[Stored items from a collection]
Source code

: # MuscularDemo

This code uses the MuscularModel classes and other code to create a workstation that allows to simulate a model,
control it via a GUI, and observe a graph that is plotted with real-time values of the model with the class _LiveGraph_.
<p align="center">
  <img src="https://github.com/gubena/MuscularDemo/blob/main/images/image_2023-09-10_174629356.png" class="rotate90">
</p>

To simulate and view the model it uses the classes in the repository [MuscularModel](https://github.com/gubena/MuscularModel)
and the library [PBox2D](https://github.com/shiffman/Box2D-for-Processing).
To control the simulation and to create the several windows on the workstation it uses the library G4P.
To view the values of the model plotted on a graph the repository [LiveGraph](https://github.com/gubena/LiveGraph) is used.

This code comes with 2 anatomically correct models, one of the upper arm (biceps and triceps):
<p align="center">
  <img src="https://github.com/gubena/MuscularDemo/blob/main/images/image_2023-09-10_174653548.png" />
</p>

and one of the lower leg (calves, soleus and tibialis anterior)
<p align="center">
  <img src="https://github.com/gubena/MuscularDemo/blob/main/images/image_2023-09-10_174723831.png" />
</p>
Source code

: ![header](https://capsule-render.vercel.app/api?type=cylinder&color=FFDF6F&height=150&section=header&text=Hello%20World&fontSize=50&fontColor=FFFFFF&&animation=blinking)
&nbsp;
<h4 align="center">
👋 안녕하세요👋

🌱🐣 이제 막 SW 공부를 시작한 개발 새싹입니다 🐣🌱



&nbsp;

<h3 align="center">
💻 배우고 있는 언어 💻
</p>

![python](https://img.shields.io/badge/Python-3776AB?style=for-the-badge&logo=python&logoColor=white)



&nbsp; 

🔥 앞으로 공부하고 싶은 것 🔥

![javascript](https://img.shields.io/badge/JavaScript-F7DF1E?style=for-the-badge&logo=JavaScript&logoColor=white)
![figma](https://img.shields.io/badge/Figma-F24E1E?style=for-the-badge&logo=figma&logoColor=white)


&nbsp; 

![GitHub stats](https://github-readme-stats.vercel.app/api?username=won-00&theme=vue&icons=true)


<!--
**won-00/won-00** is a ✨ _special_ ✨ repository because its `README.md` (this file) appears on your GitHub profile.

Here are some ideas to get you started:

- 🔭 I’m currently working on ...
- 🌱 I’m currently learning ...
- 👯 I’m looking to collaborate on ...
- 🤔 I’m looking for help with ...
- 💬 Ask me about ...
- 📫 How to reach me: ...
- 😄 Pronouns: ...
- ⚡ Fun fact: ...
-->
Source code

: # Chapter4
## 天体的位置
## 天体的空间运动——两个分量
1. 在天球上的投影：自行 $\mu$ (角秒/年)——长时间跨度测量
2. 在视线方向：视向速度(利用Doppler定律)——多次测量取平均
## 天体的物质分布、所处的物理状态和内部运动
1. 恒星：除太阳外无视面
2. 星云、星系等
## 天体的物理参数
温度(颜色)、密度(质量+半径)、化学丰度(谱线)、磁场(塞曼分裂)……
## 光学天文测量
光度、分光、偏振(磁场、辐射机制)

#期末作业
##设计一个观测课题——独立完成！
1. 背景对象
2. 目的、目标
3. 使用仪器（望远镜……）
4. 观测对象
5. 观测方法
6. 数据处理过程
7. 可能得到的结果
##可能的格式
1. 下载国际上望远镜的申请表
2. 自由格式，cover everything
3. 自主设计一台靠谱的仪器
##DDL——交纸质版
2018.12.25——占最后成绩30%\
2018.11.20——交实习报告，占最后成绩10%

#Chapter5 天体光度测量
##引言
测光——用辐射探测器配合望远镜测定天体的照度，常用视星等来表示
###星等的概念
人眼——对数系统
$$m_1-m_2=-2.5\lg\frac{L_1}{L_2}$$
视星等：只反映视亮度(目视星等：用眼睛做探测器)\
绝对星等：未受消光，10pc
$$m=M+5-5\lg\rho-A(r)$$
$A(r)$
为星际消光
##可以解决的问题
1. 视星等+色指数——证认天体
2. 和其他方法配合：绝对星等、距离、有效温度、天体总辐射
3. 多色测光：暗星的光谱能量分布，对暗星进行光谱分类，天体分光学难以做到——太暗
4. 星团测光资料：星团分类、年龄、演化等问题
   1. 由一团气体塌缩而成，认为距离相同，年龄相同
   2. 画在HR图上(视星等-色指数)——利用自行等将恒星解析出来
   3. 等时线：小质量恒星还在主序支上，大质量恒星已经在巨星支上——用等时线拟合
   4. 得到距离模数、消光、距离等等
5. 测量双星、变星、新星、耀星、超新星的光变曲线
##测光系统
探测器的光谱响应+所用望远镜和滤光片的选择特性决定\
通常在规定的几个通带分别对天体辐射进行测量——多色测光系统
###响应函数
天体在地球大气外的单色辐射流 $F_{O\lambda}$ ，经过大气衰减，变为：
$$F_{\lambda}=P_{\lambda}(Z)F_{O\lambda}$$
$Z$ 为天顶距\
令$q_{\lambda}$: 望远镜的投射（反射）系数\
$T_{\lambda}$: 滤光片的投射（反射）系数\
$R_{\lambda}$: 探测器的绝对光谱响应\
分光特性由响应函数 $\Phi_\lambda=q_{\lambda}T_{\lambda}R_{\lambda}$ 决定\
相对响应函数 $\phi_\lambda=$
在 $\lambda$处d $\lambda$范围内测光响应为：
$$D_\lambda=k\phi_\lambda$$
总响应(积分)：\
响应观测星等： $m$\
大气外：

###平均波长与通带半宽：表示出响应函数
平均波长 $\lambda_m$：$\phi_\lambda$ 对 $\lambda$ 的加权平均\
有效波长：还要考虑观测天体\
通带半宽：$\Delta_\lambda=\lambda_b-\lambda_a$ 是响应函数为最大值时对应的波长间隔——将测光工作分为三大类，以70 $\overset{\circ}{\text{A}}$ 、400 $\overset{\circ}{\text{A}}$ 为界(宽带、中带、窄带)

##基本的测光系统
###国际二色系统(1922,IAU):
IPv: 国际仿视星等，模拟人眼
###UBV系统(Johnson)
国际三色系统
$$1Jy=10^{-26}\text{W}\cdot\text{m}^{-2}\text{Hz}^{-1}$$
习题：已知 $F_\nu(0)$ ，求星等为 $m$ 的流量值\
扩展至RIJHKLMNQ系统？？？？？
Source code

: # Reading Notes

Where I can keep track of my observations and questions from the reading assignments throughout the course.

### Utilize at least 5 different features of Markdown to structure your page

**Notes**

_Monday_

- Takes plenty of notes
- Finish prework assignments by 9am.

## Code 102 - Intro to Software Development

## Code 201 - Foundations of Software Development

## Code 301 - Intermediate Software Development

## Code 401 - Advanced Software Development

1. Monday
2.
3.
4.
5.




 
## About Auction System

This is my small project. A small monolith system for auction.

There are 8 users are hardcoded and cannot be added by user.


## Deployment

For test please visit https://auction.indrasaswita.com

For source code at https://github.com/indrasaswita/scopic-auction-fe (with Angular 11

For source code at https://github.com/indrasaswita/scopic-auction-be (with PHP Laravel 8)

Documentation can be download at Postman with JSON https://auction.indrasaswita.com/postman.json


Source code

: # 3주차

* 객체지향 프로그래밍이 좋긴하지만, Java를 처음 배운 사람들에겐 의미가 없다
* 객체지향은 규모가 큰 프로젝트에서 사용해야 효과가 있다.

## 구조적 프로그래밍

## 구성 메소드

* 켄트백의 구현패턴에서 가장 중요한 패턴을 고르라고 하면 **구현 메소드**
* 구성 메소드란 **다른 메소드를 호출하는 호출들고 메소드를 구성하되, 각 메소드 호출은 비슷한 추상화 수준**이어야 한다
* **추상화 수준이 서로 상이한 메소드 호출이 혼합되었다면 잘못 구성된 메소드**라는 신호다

Exercise instructions »
Within the data above, find the lines that contain the word "indrasaswita" and copy each of them.

Solved exercise »
For test please visit https://auction.indrasaswita.com
For source code at https://github.com/indrasaswita/scopic-auction-fe (with Angular 11
For source code at https://github.com/indrasaswita/scopic-auction-be (with PHP Laravel 8)
Documentation can be download at Postman with JSON https://auction.indrasaswita.com/postman.json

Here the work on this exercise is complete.